*PROBLEM TO SOLVE:* The exercise asks you to copy every line below in which "provider" appears.

[Stored data entries]

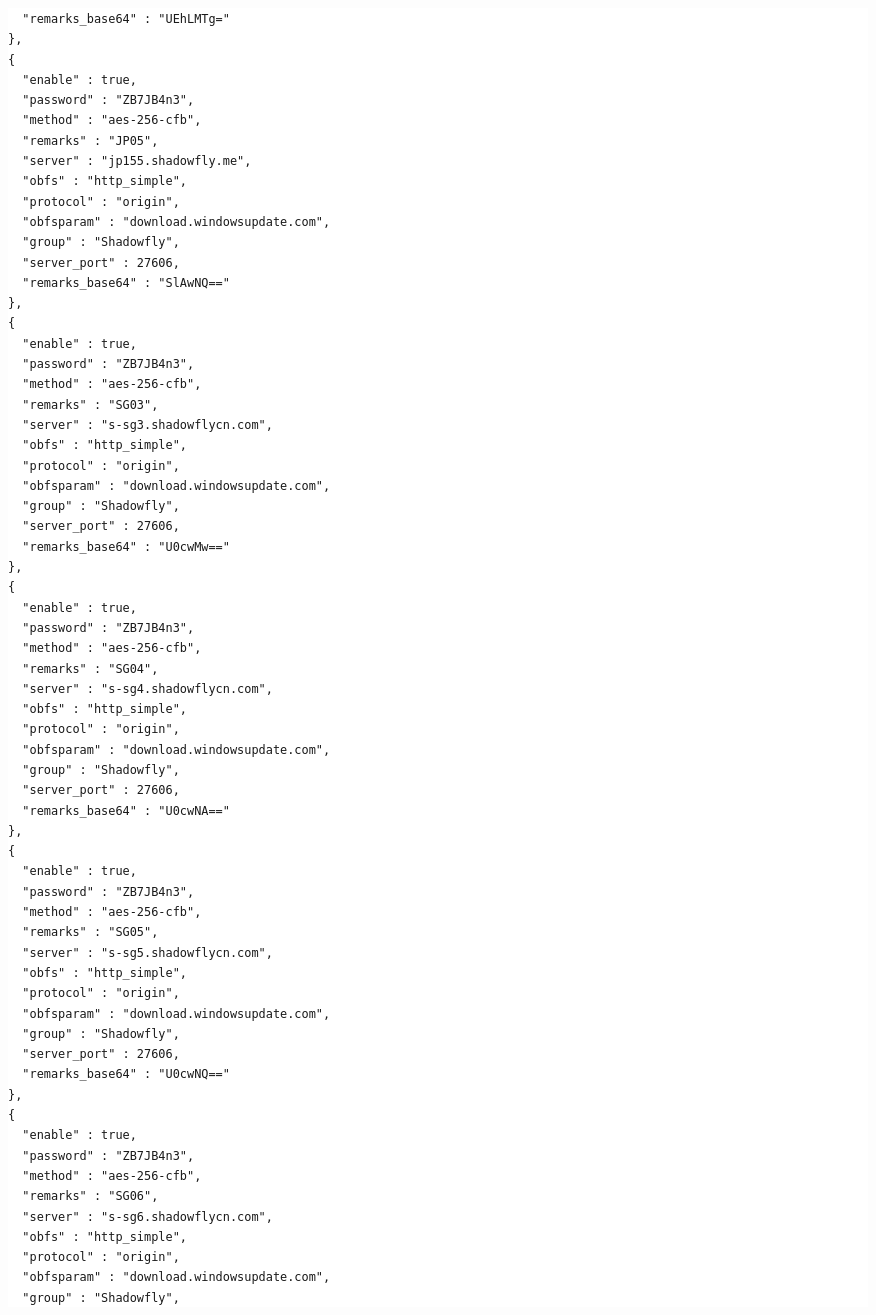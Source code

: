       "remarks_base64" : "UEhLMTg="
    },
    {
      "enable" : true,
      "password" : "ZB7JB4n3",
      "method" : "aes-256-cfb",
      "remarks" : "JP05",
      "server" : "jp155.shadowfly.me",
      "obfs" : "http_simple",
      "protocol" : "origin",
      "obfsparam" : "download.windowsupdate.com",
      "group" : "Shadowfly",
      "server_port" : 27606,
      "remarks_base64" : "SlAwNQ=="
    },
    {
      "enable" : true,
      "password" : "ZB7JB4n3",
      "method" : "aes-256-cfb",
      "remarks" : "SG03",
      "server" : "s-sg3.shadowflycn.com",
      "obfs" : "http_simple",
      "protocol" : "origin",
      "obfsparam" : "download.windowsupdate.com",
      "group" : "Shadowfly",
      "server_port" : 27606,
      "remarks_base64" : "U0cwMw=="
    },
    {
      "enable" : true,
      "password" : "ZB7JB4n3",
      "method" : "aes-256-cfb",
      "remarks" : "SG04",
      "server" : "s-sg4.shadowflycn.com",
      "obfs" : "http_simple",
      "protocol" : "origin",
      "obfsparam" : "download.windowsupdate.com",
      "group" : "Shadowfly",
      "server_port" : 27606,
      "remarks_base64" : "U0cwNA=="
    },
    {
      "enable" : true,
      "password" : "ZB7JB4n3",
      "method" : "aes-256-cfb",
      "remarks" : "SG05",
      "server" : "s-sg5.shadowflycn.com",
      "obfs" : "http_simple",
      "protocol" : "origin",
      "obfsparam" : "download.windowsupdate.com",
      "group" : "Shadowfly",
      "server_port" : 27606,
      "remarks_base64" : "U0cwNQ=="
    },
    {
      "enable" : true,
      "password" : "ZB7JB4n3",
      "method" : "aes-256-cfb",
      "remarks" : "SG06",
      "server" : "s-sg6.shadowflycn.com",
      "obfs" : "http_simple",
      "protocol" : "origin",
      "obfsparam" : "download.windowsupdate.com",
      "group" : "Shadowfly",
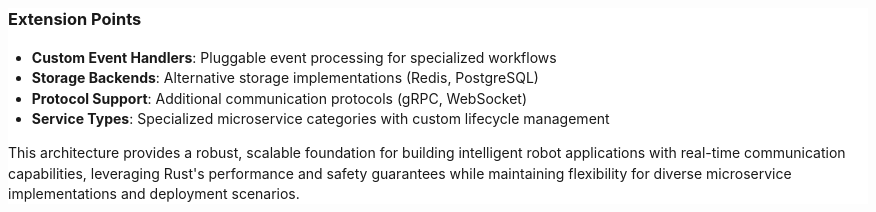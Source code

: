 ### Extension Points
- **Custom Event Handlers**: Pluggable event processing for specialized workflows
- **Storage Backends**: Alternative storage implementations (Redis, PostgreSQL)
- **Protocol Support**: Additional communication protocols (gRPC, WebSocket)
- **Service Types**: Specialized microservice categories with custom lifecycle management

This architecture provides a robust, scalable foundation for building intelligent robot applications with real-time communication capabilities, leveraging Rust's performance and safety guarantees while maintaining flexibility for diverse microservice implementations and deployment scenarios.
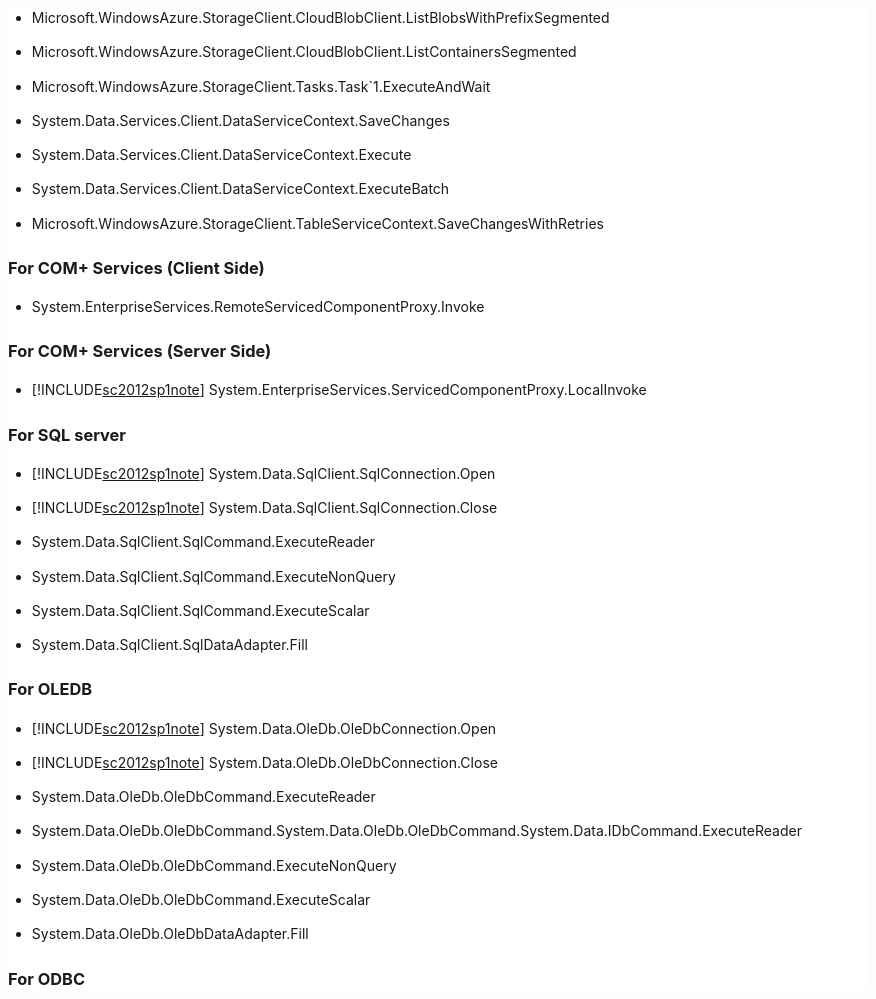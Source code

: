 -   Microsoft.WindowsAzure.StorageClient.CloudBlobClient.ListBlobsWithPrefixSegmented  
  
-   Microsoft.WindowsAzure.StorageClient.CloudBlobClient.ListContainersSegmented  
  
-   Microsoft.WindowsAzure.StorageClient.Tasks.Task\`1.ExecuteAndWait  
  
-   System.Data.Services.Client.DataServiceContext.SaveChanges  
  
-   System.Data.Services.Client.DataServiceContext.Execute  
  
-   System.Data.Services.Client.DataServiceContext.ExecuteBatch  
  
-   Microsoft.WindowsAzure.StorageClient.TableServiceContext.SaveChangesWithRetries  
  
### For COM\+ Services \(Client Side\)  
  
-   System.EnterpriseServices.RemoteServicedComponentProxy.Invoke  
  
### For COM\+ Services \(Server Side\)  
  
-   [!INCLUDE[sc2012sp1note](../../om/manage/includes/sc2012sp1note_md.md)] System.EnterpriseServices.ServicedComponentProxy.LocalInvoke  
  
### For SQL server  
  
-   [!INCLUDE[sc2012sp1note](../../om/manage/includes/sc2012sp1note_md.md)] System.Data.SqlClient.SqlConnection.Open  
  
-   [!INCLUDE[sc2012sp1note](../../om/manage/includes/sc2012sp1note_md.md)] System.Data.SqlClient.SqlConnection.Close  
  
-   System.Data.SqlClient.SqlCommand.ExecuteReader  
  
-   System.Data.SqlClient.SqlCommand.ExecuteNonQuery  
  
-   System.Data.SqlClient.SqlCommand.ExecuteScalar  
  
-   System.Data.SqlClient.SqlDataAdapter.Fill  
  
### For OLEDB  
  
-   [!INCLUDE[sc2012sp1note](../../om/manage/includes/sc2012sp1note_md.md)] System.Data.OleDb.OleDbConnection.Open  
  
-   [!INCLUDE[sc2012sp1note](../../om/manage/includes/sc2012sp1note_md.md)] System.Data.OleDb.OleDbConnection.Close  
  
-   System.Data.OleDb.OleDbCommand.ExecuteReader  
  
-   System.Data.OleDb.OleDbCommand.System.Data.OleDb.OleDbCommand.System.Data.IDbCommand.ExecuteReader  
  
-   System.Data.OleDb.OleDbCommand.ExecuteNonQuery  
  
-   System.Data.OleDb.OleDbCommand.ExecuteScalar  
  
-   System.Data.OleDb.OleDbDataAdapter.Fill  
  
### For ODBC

---

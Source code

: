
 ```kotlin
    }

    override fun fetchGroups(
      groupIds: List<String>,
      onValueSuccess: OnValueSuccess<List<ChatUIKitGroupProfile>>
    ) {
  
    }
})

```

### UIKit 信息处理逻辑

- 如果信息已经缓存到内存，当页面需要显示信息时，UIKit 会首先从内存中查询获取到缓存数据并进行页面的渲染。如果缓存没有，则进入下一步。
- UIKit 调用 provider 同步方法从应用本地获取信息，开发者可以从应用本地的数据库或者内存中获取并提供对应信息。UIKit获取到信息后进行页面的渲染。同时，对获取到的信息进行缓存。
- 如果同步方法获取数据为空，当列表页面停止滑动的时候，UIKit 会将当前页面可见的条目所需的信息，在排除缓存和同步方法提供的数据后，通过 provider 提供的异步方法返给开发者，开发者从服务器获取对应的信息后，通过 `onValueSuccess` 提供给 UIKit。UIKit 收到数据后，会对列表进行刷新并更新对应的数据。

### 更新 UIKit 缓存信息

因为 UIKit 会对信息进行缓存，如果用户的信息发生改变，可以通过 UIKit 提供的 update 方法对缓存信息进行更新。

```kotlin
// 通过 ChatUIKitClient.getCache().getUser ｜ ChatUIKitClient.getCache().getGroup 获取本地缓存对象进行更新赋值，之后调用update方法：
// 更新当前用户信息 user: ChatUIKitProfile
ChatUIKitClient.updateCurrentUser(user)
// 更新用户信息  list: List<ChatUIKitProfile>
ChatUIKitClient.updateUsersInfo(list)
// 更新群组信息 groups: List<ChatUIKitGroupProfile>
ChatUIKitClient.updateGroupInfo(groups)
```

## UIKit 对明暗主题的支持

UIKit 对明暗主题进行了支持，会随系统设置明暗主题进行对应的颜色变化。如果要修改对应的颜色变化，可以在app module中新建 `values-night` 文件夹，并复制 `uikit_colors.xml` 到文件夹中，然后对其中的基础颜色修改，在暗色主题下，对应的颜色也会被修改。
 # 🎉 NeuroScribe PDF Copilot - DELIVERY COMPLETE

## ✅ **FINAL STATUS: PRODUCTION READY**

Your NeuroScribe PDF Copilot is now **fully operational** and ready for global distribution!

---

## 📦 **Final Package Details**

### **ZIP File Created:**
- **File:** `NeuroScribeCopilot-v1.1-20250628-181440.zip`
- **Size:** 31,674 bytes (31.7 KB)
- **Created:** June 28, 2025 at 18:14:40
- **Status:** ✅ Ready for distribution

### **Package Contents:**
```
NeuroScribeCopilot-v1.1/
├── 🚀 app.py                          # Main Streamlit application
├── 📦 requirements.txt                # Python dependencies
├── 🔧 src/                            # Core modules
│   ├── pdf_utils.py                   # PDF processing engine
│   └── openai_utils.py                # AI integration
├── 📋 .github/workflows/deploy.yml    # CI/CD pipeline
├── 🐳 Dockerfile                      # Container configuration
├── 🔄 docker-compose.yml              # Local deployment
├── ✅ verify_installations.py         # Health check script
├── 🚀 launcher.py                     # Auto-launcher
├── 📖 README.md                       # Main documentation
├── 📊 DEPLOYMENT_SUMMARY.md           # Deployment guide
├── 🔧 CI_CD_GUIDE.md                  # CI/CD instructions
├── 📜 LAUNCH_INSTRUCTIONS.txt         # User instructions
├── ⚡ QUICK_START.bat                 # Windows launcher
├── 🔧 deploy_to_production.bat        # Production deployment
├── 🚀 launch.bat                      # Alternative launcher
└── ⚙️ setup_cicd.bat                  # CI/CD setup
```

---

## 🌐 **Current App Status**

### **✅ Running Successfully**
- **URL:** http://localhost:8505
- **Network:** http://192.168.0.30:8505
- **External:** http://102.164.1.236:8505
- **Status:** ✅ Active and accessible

*ANSWER FOR THE TASK:*
- UIKit 调用 provider 同步方法从应用本地获取信息，开发者可以从应用本地的数据库或者内存中获取并提供对应信息。UIKit获取到信息后进行页面的渲染。同时，对获取到的信息进行缓存。
- 如果同步方法获取数据为空，当列表页面停止滑动的时候，UIKit 会将当前页面可见的条目所需的信息，在排除缓存和同步方法提供的数据后，通过 provider 提供的异步方法返给开发者，开发者从服务器获取对应的信息后，通过 `onValueSuccess` 提供给 UIKit。UIKit 收到数据后，会对列表进行刷新并更新对应的数据。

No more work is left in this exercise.